■ DATA ■

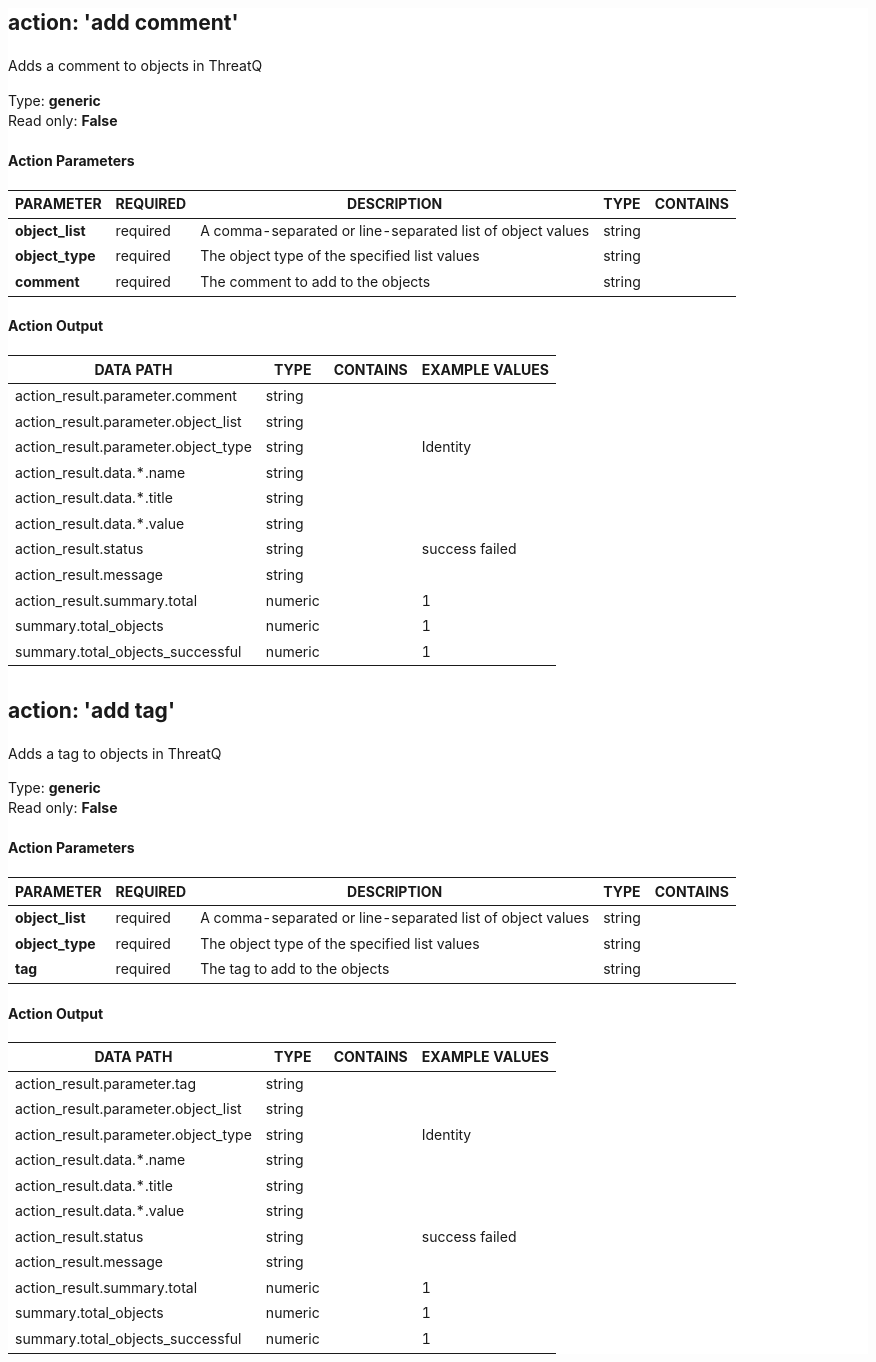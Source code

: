 ## action: 'add comment'
Adds a comment to objects in ThreatQ

Type: **generic**  
Read only: **False**

#### Action Parameters
PARAMETER | REQUIRED | DESCRIPTION | TYPE | CONTAINS
--------- | -------- | ----------- | ---- | --------
**object_list** |  required  | A comma-separated or line-separated list of object values | string | 
**object_type** |  required  | The object type of the specified list values | string | 
**comment** |  required  | The comment to add to the objects | string | 

#### Action Output
DATA PATH | TYPE | CONTAINS | EXAMPLE VALUES
--------- | ---- | -------- | --------------
action_result.parameter.comment | string |  |  
action_result.parameter.object_list | string |  |  
action_result.parameter.object_type | string |  |   Identity 
action_result.data.\*.name | string |  |  
action_result.data.\*.title | string |  |  
action_result.data.\*.value | string |  |  
action_result.status | string |  |   success  failed 
action_result.message | string |  |  
action_result.summary.total | numeric |  |   1 
summary.total_objects | numeric |  |   1 
summary.total_objects_successful | numeric |  |   1   

## action: 'add tag'
Adds a tag to objects in ThreatQ

Type: **generic**  
Read only: **False**

#### Action Parameters
PARAMETER | REQUIRED | DESCRIPTION | TYPE | CONTAINS
--------- | -------- | ----------- | ---- | --------
**object_list** |  required  | A comma-separated or line-separated list of object values | string | 
**object_type** |  required  | The object type of the specified list values | string | 
**tag** |  required  | The tag to add to the objects | string | 

#### Action Output
DATA PATH | TYPE | CONTAINS | EXAMPLE VALUES
--------- | ---- | -------- | --------------
action_result.parameter.tag | string |  |  
action_result.parameter.object_list | string |  |  
action_result.parameter.object_type | string |  |   Identity 
action_result.data.\*.name | string |  |  
action_result.data.\*.title | string |  |  
action_result.data.\*.value | string |  |  
action_result.status | string |  |   success  failed 
action_result.message | string |  |  
action_result.summary.total | numeric |  |   1 
summary.total_objects | numeric |  |   1 
summary.total_objects_successful | numeric |  |   1   
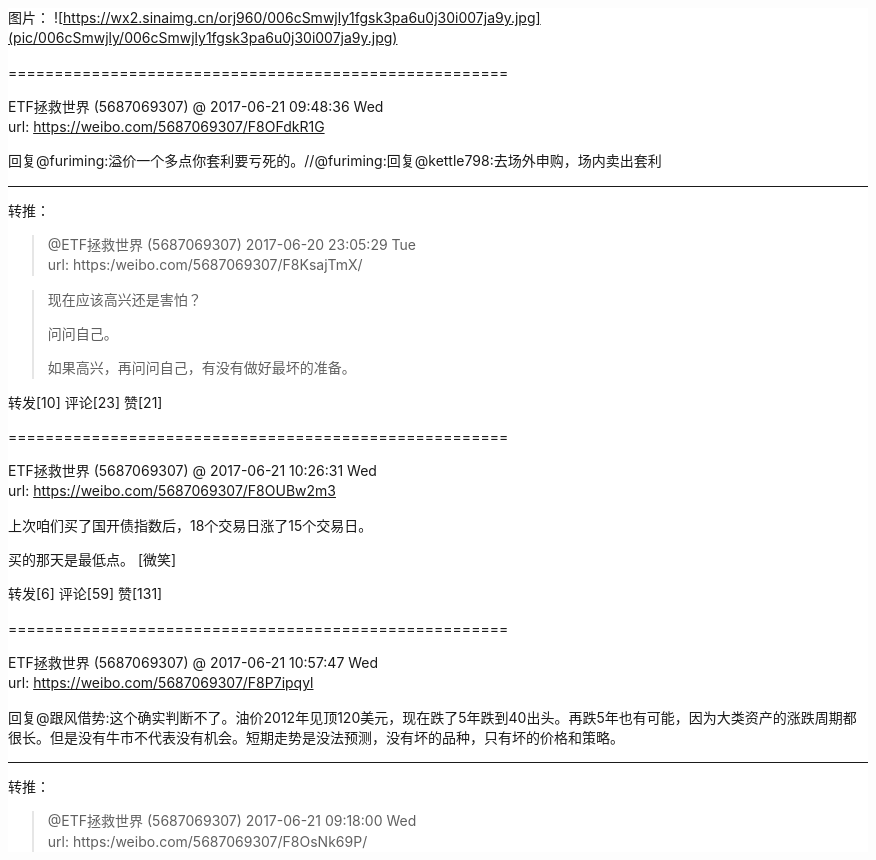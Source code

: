 图片：
![https://wx2.sinaimg.cn/orj960/006cSmwjly1fgsk3pa6u0j30i007ja9y.jpg](pic/006cSmwjly/006cSmwjly1fgsk3pa6u0j30i007ja9y.jpg)

======================================================






ETF拯救世界 (5687069307) @
2017-06-21 09:48:36 Wed  
url: https://weibo.com/5687069307/F8OFdkR1G

回复@furiming:溢价一个多点你套利要亏死的。//@furiming:回复@kettle798:去场外申购，场内卖出套利

------------------------------------------------------
转推：
>  @ETF拯救世界 (5687069307)
>  2017-06-20 23:05:29 Tue  
>  url: https:/weibo.com/5687069307/F8KsajTmX/

>  现在应该高兴还是害怕？
>  
>  问问自己。
>  
>  如果高兴，再问问自己，有没有做好最坏的准备。 ​​​

转发[10]  评论[23]  赞[21] 

======================================================






ETF拯救世界 (5687069307) @
2017-06-21 10:26:31 Wed  
url: https://weibo.com/5687069307/F8OUBw2m3

上次咱们买了国开债指数后，18个交易日涨了15个交易日。

买的那天是最低点。 [微笑] ​​​

转发[6]  评论[59]  赞[131] 

======================================================






ETF拯救世界 (5687069307) @
2017-06-21 10:57:47 Wed  
url: https://weibo.com/5687069307/F8P7ipqyl

回复@跟风借势:这个确实判断不了。油价2012年见顶120美元，现在跌了5年跌到40出头。再跌5年也有可能，因为大类资产的涨跌周期都很长。但是没有牛市不代表没有机会。短期走势是没法预测，没有坏的品种，只有坏的价格和策略。

------------------------------------------------------
转推：
>  @ETF拯救世界 (5687069307)
>  2017-06-21 09:18:00 Wed  
>  url: https:/weibo.com/5687069307/F8OsNk69P/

■ REQUIRED WORK ■
Without including a single picture, restate all of the data word for word.

■ RESPONSE TO THE TASK ■
Source code

: ## action: 'add comment'
Adds a comment to objects in ThreatQ

Type: **generic**  
Read only: **False**

#### Action Parameters
PARAMETER | REQUIRED | DESCRIPTION | TYPE | CONTAINS
--------- | -------- | ----------- | ---- | --------
**object_list** |  required  | A comma-separated or line-separated list of object values | string | 
**object_type** |  required  | The object type of the specified list values | string | 
**comment** |  required  | The comment to add to the objects | string | 

#### Action Output
DATA PATH | TYPE | CONTAINS | EXAMPLE VALUES
--------- | ---- | -------- | --------------
action_result.parameter.comment | string |  |  
action_result.parameter.object_list | string |  |  
action_result.parameter.object_type | string |  |   Identity 
action_result.data.\*.name | string |  |  
action_result.data.\*.title | string |  |  
action_result.data.\*.value | string |  |  
action_result.status | string |  |   success  failed 
action_result.message | string |  |  
action_result.summary.total | numeric |  |   1 
summary.total_objects | numeric |  |   1 
summary.total_objects_successful | numeric |  |   1   

## action: 'add tag'
Adds a tag to objects in ThreatQ

Type: **generic**  
Read only: **False**

#### Action Parameters
PARAMETER | REQUIRED | DESCRIPTION | TYPE | CONTAINS
--------- | -------- | ----------- | ---- | --------
**object_list** |  required  | A comma-separated or line-separated list of object values | string | 
**object_type** |  required  | The object type of the specified list values | string | 
**tag** |  required  | The tag to add to the objects | string | 

#### Action Output
DATA PATH | TYPE | CONTAINS | EXAMPLE VALUES
--------- | ---- | -------- | --------------
action_result.parameter.tag | string |  |  
action_result.parameter.object_list | string |  |  
action_result.parameter.object_type | string |  |   Identity 
action_result.data.\*.name | string |  |  
action_result.data.\*.title | string |  |  
action_result.data.\*.value | string |  |  
action_result.status | string |  |   success  failed 
action_result.message | string |  |  
action_result.summary.total | numeric |  |   1 
summary.total_objects | numeric |  |   1 
summary.total_objects_successful | numeric |  |   1   
Source code

: 图片：
![https://wx2.sinaimg.cn/orj960/006cSmwjly1fgsk3pa6u0j30i007ja9y.jpg](pic/006cSmwjly/006cSmwjly1fgsk3pa6u0j30i007ja9y.jpg)

======================================================






ETF拯救世界 (5687069307) @
2017-06-21 09:48:36 Wed  
url: https://weibo.com/5687069307/F8OFdkR1G

回复@furiming:溢价一个多点你套利要亏死的。//@furiming:回复@kettle798:去场外申购，场内卖出套利

------------------------------------------------------
转推：
>  @ETF拯救世界 (5687069307)
>  2017-06-20 23:05:29 Tue  
>  url: https:/weibo.com/5687069307/F8KsajTmX/

>  现在应该高兴还是害怕？
>  
>  问问自己。
>  
>  如果高兴，再问问自己，有没有做好最坏的准备。 ​​​

转发[10]  评论[23]  赞[21] 

======================================================






ETF拯救世界 (5687069307) @
2017-06-21 10:26:31 Wed  
url: https://weibo.com/5687069307/F8OUBw2m3

上次咱们买了国开债指数后，18个交易日涨了15个交易日。

买的那天是最低点。 [微笑] ​​​

转发[6]  评论[59]  赞[131] 

======================================================






ETF拯救世界 (5687069307) @
2017-06-21 10:57:47 Wed  
url: https://weibo.com/5687069307/F8P7ipqyl

回复@跟风借势:这个确实判断不了。油价2012年见顶120美元，现在跌了5年跌到40出头。再跌5年也有可能，因为大类资产的涨跌周期都很长。但是没有牛市不代表没有机会。短期走势是没法预测，没有坏的品种，只有坏的价格和策略。

------------------------------------------------------
转推：
>  @ETF拯救世界 (5687069307)
>  2017-06-21 09:18:00 Wed  
>  url: https:/weibo.com/5687069307/F8OsNk69P/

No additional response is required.